Generalizando los resultados estadísticos a toda la población
Hacer conclusiones sobre una población mucho más amplia que la muestra representa en realidad es uno de los mayores no-no en las estadísticas. Este tipo de problema se llama generalización, y ocurre con más frecuencia de lo que piensas. Las personas quieren que sus resultados instantly- que no quieren esperar a que ellos, encuestas y experimentos tan bien planificadas en un segundo plano a la web encuestas instantáneas y muestras de conveniencia.

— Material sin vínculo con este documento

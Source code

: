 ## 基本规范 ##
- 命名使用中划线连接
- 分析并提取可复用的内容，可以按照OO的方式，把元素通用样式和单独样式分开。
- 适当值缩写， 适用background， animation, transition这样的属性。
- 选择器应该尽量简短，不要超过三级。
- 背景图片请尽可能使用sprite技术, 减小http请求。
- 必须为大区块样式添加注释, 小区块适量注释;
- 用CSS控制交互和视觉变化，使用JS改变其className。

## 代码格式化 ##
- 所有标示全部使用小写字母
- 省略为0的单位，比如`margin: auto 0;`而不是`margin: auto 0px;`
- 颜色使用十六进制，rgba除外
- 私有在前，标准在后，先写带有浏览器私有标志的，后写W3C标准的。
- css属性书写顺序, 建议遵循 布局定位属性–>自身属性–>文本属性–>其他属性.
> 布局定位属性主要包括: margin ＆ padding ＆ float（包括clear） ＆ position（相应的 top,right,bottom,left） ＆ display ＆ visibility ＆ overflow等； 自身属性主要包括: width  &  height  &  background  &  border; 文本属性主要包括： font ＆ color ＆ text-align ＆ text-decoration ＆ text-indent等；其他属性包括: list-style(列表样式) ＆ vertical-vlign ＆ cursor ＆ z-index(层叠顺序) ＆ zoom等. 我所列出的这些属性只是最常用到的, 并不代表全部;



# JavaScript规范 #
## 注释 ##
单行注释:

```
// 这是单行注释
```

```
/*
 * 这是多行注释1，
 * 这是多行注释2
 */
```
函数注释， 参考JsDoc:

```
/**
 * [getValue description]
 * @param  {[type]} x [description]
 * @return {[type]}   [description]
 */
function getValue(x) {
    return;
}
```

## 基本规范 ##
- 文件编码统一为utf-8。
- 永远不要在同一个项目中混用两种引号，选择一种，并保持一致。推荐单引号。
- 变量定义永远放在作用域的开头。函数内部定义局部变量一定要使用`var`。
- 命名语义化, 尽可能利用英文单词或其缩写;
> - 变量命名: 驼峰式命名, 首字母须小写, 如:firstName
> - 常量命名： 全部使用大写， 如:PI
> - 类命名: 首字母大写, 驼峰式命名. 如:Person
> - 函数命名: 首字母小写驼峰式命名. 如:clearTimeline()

Por ejemplo, un investigador quiere saber cómo los canales de noticias de cable han influido en la forma de los estadounidenses reciben sus noticias. Él también pasa a ser un profesor de estadística en una institución de investigación grande y tiene 1.000 estudiantes en sus clases. Él decide que en vez de tomar una muestra aleatoria de los estadounidenses, lo que sería difícil, consume tiempo, y costoso, sólo pondrá una pregunta en su examen final para obtener respuestas de sus estudiantes. Su análisis de los datos muestra que sólo el 5 por ciento de sus estudiantes leer el periódico y / o ver programas de noticias de la red más- las noticias por cable reloj resto. Por su clase, la proporción de estudiantes que ven exclusivamente de noticias por cable en comparación con aquellos estudiantes que no es de 20 a 1. Los informes profesor ésta y envía un comunicado de prensa al respecto. Los canales de noticias por cable recogen en él y al día siguiente están reportando ", los estadounidenses eligen los canales de noticias por cable más de periódicos y noticias de la red por un margen de 20 a 1!"

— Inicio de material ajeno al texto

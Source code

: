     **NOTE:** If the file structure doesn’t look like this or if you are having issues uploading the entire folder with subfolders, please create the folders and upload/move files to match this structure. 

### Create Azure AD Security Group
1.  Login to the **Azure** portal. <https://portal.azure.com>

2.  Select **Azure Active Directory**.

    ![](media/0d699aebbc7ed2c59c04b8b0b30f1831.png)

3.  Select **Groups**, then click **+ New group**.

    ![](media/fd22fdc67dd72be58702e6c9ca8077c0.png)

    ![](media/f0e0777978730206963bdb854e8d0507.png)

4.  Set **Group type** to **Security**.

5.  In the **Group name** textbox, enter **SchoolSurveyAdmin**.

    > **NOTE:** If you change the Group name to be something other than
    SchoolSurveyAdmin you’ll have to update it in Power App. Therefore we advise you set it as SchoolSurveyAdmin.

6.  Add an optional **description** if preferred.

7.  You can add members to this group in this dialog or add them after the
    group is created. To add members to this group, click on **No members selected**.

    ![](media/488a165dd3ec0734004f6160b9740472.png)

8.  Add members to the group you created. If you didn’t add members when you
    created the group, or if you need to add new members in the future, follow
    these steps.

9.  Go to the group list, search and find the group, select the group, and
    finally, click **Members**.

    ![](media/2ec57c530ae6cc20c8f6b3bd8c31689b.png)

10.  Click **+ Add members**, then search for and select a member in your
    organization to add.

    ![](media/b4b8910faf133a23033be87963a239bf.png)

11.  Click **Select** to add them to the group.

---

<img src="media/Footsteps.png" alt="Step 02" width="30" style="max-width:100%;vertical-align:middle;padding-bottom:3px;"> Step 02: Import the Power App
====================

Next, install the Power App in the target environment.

¿Ves lo que está mal en esta imagen? El problema es que las conclusiones del profesor van mucho más allá de su estudio, que está mal. Utilizó los estudiantes en su clase de estadísticas para obtener los datos que sirve de base para toda su informe y el titular resultante. Sin embargo, el profesor presenta los resultados sobre todas Los estadounidenses. Es seguro decir que una muestra de 1.000 estudiantes universitarios que toman una clase de estadísticas, al mismo tiempo en la misma universidad no representa una sección transversal de América.
Si el profesor quiere hacer conclusiones finales sobre los Estados Unidos, tiene que seleccionar una muestra aleatoria de los estadounidenses a tomar su encuesta. Si utiliza 1.000 estudiantes de su clase, luego sus conclusiones sólo pueden hacerse sobre esa clase y nadie más.
Para evitar o detectar la generalización, identificar a la población que está con la intención de hacer conclusiones acerca y asegúrese de que la muestra seleccionada representa esa población. Si la muestra representa un grupo más pequeño dentro de esa población, a continuación, las conclusiones tienen que ser reducido en su alcance también.